By Murad Sezer and Peter Graff
ISTANBUL / LONDON (Reuters) – China steals a march against Western drug makers in COVID-19 vaccine race in developing countries. Indonesia and Turkey are starting big campaigns with a Chinese shot this week, Brazil will follow shortly and even the EU member Hungary will register.
Scientists in some western countries say China has been too slow to publish experimental data. Previous public reports on how well the vaccines work have been inconsistent, which Chinese companies attribute to methodological differences.
Still, countries with hundreds of millions of people desperately looking for a vaccine think China's shots are good enough.

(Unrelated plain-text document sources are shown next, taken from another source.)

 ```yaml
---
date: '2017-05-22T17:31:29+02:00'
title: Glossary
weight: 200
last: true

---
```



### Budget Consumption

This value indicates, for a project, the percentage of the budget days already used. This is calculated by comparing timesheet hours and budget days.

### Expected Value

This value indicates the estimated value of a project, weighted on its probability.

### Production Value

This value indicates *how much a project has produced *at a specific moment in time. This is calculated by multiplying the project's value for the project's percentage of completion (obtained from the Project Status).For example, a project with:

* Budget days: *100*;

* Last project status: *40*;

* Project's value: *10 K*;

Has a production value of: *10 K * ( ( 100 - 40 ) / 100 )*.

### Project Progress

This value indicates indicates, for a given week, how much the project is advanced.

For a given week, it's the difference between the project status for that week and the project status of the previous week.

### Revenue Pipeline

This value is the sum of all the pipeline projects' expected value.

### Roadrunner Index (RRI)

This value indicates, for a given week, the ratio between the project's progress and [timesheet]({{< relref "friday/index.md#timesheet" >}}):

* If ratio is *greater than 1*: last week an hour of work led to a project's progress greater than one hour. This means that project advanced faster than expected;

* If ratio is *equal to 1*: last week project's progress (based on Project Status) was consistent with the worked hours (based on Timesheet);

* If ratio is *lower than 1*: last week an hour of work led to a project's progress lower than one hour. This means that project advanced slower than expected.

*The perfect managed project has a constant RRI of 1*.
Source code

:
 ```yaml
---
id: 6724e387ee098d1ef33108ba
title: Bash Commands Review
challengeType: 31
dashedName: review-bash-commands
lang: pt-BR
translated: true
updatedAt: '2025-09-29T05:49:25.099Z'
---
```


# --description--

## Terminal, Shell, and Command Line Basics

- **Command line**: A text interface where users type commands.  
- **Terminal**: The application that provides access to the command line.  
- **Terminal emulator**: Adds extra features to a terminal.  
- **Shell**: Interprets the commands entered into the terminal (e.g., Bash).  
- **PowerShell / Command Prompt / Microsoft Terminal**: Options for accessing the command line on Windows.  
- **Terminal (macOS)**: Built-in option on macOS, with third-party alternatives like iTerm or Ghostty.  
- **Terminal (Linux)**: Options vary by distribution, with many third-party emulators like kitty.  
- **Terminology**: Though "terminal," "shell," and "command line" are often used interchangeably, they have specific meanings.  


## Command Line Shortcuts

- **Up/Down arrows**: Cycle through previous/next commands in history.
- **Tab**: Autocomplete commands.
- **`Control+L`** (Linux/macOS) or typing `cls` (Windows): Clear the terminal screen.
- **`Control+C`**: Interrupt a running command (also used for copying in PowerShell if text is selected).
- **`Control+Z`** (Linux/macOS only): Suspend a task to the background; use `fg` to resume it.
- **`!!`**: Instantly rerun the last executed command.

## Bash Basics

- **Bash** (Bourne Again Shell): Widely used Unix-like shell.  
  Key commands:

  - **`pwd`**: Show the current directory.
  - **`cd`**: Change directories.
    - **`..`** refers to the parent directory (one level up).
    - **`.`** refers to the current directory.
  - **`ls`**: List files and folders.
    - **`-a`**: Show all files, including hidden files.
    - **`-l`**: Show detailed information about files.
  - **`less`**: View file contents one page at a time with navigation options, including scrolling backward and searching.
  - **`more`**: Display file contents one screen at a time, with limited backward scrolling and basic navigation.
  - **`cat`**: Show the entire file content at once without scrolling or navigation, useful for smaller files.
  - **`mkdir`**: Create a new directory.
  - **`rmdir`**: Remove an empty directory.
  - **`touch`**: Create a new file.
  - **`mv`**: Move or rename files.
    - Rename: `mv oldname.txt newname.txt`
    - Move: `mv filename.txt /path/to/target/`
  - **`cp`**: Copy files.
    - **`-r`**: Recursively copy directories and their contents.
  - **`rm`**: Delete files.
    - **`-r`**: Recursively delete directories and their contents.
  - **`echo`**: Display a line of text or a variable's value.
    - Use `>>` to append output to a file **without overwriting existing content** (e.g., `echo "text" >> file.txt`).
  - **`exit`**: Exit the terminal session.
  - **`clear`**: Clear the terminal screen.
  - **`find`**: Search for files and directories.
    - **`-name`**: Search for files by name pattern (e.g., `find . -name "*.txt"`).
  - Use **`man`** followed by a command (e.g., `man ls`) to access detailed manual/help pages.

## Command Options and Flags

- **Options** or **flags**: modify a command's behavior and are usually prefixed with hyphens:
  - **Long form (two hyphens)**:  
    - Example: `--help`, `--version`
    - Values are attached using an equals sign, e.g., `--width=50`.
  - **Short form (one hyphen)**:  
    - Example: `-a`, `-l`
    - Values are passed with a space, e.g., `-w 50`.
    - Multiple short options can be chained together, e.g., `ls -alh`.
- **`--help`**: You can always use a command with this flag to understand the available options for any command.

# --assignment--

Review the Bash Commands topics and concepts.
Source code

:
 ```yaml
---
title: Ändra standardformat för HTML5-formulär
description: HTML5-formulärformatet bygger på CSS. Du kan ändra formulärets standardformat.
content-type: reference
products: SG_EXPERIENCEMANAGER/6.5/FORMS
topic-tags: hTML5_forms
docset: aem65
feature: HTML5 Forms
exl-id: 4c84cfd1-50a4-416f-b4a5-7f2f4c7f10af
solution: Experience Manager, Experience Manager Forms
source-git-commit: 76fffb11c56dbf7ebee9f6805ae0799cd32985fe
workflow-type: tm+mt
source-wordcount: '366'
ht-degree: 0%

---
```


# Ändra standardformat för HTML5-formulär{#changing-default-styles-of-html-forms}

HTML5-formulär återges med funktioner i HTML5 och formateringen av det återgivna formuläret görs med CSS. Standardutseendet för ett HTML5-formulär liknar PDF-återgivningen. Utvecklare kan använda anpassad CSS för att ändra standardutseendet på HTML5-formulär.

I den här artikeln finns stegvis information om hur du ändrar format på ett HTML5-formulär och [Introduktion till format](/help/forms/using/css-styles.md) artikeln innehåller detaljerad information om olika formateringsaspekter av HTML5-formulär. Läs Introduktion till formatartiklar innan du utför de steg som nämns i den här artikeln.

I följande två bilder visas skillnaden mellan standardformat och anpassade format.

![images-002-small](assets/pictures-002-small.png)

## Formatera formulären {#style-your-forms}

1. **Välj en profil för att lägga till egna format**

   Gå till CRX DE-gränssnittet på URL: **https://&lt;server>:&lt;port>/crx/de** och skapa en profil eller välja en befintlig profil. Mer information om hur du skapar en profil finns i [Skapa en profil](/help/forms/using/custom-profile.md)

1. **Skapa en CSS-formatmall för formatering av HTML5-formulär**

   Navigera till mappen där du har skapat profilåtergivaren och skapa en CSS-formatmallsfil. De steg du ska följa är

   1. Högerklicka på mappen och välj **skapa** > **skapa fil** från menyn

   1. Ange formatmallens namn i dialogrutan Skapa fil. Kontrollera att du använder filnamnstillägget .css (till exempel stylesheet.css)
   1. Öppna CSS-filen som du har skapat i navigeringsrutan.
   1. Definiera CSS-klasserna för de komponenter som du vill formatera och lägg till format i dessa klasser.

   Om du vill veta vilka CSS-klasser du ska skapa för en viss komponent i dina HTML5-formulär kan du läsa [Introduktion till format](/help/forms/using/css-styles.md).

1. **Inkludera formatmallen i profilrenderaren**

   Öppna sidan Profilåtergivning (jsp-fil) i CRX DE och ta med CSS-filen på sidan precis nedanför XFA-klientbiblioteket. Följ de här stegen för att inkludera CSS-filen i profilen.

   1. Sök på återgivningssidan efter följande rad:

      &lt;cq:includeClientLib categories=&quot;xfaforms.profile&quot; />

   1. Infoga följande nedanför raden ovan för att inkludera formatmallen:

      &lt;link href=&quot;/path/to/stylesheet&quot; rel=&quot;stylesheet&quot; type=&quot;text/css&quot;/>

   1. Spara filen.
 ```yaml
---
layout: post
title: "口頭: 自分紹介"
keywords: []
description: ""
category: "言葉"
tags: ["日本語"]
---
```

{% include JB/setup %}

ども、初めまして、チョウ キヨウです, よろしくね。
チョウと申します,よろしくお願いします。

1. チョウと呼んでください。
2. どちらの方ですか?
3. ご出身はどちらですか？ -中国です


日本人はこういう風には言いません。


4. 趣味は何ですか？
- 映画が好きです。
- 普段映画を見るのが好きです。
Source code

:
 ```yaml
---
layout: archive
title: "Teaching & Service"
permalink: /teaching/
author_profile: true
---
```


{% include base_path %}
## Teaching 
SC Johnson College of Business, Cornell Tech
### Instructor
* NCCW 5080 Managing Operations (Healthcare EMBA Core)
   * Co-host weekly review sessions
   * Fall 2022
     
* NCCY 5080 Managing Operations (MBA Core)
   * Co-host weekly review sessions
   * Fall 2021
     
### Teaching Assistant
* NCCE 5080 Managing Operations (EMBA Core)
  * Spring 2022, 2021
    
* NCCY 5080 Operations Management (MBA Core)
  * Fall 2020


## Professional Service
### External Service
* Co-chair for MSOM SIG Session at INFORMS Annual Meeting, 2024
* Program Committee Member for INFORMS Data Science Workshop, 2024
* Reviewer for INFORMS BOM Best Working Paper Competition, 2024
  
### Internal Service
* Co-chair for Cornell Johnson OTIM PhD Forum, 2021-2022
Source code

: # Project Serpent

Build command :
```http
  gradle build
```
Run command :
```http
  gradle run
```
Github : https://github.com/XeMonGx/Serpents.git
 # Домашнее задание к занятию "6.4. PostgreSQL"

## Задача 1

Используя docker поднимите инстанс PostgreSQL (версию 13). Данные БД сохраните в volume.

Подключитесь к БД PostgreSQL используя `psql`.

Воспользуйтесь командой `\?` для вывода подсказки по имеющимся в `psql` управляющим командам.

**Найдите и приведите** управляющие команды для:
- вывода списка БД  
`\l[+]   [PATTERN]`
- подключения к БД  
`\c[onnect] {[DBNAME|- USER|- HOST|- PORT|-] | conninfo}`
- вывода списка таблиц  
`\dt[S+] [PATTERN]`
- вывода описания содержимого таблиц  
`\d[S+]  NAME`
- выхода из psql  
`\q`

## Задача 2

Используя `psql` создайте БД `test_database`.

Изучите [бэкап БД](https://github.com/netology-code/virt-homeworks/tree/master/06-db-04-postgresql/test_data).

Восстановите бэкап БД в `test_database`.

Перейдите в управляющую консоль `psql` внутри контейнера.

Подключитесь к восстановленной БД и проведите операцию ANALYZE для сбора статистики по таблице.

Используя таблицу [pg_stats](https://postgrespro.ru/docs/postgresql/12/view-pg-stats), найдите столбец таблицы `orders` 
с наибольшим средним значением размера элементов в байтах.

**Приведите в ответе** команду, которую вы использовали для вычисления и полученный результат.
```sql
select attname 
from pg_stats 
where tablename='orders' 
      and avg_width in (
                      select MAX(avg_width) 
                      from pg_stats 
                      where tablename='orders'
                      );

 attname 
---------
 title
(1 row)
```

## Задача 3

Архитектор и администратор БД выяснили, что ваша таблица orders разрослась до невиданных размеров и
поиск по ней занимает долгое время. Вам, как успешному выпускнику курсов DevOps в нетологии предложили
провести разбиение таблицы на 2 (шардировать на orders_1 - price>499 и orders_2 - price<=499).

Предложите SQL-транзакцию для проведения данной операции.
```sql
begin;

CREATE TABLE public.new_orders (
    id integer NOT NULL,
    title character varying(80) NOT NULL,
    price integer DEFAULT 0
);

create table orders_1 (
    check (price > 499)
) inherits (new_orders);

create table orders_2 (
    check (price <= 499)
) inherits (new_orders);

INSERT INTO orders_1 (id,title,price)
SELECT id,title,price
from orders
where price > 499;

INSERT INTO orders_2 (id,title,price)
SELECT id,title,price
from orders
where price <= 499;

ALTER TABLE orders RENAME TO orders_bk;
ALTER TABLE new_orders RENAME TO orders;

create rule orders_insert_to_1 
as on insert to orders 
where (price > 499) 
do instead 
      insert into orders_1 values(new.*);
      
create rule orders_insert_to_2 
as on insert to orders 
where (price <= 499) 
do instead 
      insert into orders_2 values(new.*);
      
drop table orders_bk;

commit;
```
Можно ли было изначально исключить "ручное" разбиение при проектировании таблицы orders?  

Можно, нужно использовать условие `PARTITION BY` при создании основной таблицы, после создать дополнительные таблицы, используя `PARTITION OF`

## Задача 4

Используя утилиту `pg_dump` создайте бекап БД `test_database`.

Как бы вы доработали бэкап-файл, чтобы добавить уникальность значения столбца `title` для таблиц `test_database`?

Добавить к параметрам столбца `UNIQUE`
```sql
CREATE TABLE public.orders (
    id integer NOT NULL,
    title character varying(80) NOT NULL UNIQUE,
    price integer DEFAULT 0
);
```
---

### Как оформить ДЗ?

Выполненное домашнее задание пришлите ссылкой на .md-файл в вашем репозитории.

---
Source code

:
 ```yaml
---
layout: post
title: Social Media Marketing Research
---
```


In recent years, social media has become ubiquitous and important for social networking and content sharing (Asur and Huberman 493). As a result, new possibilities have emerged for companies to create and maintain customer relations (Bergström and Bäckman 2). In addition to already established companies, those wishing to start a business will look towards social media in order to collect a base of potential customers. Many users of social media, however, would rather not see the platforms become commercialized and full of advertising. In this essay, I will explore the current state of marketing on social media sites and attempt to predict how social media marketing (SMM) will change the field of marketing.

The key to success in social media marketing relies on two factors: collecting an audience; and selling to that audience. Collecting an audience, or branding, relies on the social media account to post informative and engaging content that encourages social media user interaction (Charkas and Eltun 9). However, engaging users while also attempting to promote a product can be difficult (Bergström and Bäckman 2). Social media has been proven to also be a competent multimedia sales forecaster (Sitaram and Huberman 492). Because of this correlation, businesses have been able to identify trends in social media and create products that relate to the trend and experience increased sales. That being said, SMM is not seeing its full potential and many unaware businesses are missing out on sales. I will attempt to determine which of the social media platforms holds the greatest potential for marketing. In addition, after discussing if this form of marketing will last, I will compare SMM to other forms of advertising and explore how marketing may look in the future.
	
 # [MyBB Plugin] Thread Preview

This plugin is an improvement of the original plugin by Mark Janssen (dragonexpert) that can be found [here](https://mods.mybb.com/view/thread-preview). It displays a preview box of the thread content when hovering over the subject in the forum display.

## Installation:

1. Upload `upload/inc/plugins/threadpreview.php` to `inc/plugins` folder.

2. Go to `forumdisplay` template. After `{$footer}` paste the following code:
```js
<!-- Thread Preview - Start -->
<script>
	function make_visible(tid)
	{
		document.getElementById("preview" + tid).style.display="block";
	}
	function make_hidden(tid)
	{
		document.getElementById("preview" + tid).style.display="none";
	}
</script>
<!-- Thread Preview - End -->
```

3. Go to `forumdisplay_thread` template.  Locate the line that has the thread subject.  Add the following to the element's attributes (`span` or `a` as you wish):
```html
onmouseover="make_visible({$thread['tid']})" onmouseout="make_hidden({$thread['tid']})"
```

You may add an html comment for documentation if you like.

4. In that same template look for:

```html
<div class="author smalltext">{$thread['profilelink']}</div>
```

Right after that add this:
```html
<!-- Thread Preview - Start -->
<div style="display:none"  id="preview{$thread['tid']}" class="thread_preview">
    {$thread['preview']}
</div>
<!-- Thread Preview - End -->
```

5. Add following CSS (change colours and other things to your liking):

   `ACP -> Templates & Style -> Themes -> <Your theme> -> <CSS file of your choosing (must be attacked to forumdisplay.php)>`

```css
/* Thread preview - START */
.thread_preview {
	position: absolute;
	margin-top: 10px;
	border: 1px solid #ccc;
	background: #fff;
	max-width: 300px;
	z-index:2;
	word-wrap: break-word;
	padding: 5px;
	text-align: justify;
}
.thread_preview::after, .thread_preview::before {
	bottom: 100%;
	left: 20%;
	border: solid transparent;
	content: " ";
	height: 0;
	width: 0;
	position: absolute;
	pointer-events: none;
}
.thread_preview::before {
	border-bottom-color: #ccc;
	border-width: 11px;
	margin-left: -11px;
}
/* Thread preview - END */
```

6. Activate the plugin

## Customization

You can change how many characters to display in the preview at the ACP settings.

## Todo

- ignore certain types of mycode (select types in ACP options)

With Western drug makers struggling to meet demand at home, Beijing has shipped millions of doses of Sinonaac Biotech to the world of CoronaVac and is also marketing a separate vaccine from another company, Sinopharm.
Exports even come as China battles its own infection flare-up that has brought more than 28 million people to their knees. China has given 10 million doses of vaccine at home.
Although some studies of the Sinovac shot have reported lower efficacy rates than some Western products, the countries that buy them say they can effectively prevent the most serious, deadly form of COVID-19.
Perhaps most importantly, they are also easy to manage and allow large programs to be launched quickly to save lives and prevent healthcare systems from becoming overwhelmed.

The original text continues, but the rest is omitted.